What Facebook and Hulu aren't doing

January 26, 2010: 9:27 AM ET

Liza Minnelli once sang a song about a gal who traveled around the world to meet the guy next door. Two of the more interesting presentations I heard Tuesday at the DLD tech conference in Munich were about California companies I know well. (DLD, one of whose organizers is the Israeli entrepreneur Yossi Vardi, is for many  a warmup to the World Economic Forum in Davos, where I'm headed next.)

Why Facebook  Won't Go Public

Jim Breyer, the investor with Accel Partners, emphatically ruled out a 2010 IPO for Facebook, where he sits on the board. He cited the usual reasons. Being private is good. The public boards he serves on spend a disproportionate amount of time on accounting, legal and Sarbanes-Oxley issues and too little on product strategy. Facebook's goals, Breyer said, including attracting a billion users, forging relationships with any and all Web companies on the company's Facebook Connect platform and crafting more relationships with media companies.

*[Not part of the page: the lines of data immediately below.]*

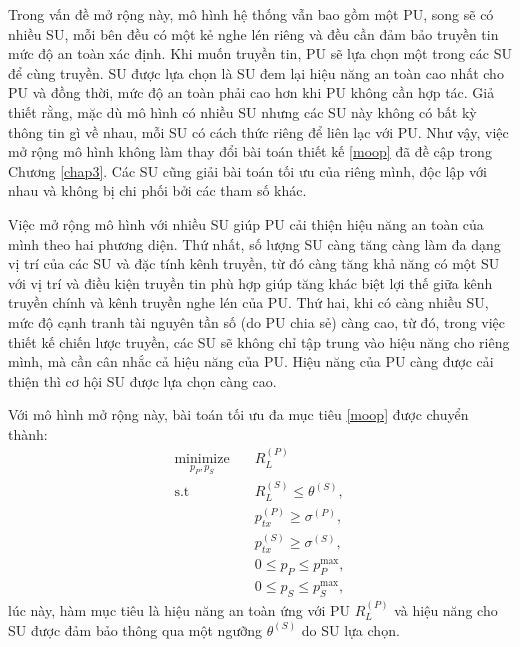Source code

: \documentclass[../main.tex]{subfiles}
\begin{document}
Trong vấn đề mở rộng này, mô hình hệ thống vẫn bao gồm một PU, song sẽ có nhiều SU, mỗi bên đều có một kẻ nghe lén riêng và đều cần đảm bảo truyền tin mức độ an toàn xác định. Khi muốn truyền tin, PU sẽ lựa chọn một trong các SU để cùng truyền. SU được lựa chọn là SU đem lại hiệu năng an toàn cao nhất cho PU và đồng thời, mức độ an toàn phải cao hơn khi PU không cần hợp tác. Giả thiết rằng, mặc dù mô hình có nhiều SU nhưng các SU này không có bất kỳ thông tin gì về nhau, mỗi SU có cách thức riêng để liên lạc với PU. Như vậy, việc mở rộng mô hình không làm thay đổi bài toán thiết kế \eqref{moop} đã đề cập trong Chương \ref{chap3}. Các SU cũng giải bài toán tối ưu của riêng mình, độc lập với nhau và không bị chi phối bởi các tham số khác.

Việc mở rộng mô hình với nhiều SU giúp PU cải thiện hiệu năng an toàn của mình theo hai phương diện. Thứ nhất, số lượng SU càng tăng càng làm đa dạng vị trí của các SU và đặc tính kênh truyền, từ đó càng tăng khả năng có một SU với vị trí và điều kiện truyền tin phù hợp giúp tăng khác biệt lợi thế giữa kênh truyền chính và kênh truyền nghe lén của PU. Thứ hai, khi có càng nhiều SU, mức độ cạnh tranh tài nguyên tần số (do PU chia sẻ) càng cao, từ đó, trong việc thiết kế chiến lược truyền, các SU sẽ không chỉ tập trung vào hiệu năng cho riêng mình, mà cần cân nhắc cả hiệu năng của PU. Hiệu năng của PU càng được cải thiện thì cơ hội SU được lựa chọn càng cao.

Với mô hình mở rộng này, bài toán tối ưu đa mục tiêu \eqref{moop} được chuyển thành:
\begin{subequations}\label{competitive}
\begin{align}
\underset{p_P, p_S}{\text{minimize}} \quad & R_{L}^{(P)} \label{competitive:popt} \\
\text{s.t} \quad & R_{L}^{(S)} \le \theta^{(S)}, \label{competitive:sopt} \\
\quad & p_{tx}^{(P)} \geq \sigma^{(P)}, \label{competitive:ptxp} \\
\quad & p_{tx}^{(S)} \geq \sigma^{(S)}, \label{competitive:ptxs} \\
\quad & 0 \leq p_P \leq p_P^\text{max}, \label{competitive:pp} \\
\quad & 0 \leq p_S \leq p_S^\text{max}, \label{competitive:ps}
\end{align}
\end{subequations}
lúc này, hàm mục tiêu là hiệu năng an toàn ứng với PU $R_{L}^{(P)}$ và hiệu năng cho SU được đảm bảo thông qua một ngưỡng $\theta^{(S)}$ do SU lựa chọn. 
\end{document}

A major reason Facebook can afford to be patient is the hundreds of millions of dollars that Russia's DST has invested. Its capital gives Facebook the latitude to invest in its business without tapping public markets. Interestingly, DST isn't a venture-capital fun. Yuri Milner, its founder, also appeared at DLD and stressed this advantage. "We are patient capital," he said. "We have no need to return capital to investors.

Milner and Breyer said Facebook had recently turned on its service in China, which seems like a major development given the problems Google (GOOG) has flagged there. Despite being asked, they didn't elaborate.

What Hulu Doesn't Have

I also got an update on Hulu, the joint venture of NBC, Fox and ABC run by ex-Amazon executive Jason Kilar. Kilar is sporting a buzz cut in Munich, the product, he says, of a promise he and three other Hulu honchos made to shave their heads if Hulu hit certain 2009 revenue targets. Kilar doesn't disclose those revenue figures. He does have a compelling talking point, however, about revenue: Unlike Google's YouTube, which can't do much with videos of skateboarding cats, Hulu can sell an ad against virtually every video it streams.

Hulu's growth is impressive. Kilar says Hulu contains 14,000 hours of content, twice the level of a year ago, and is approaching a billion streams per month, three times year-ago levels. Hulu runs content from 220 media partners today, up from 130 last year. Advertisers have jumped from 160 to 410. It has 44 million monthly users.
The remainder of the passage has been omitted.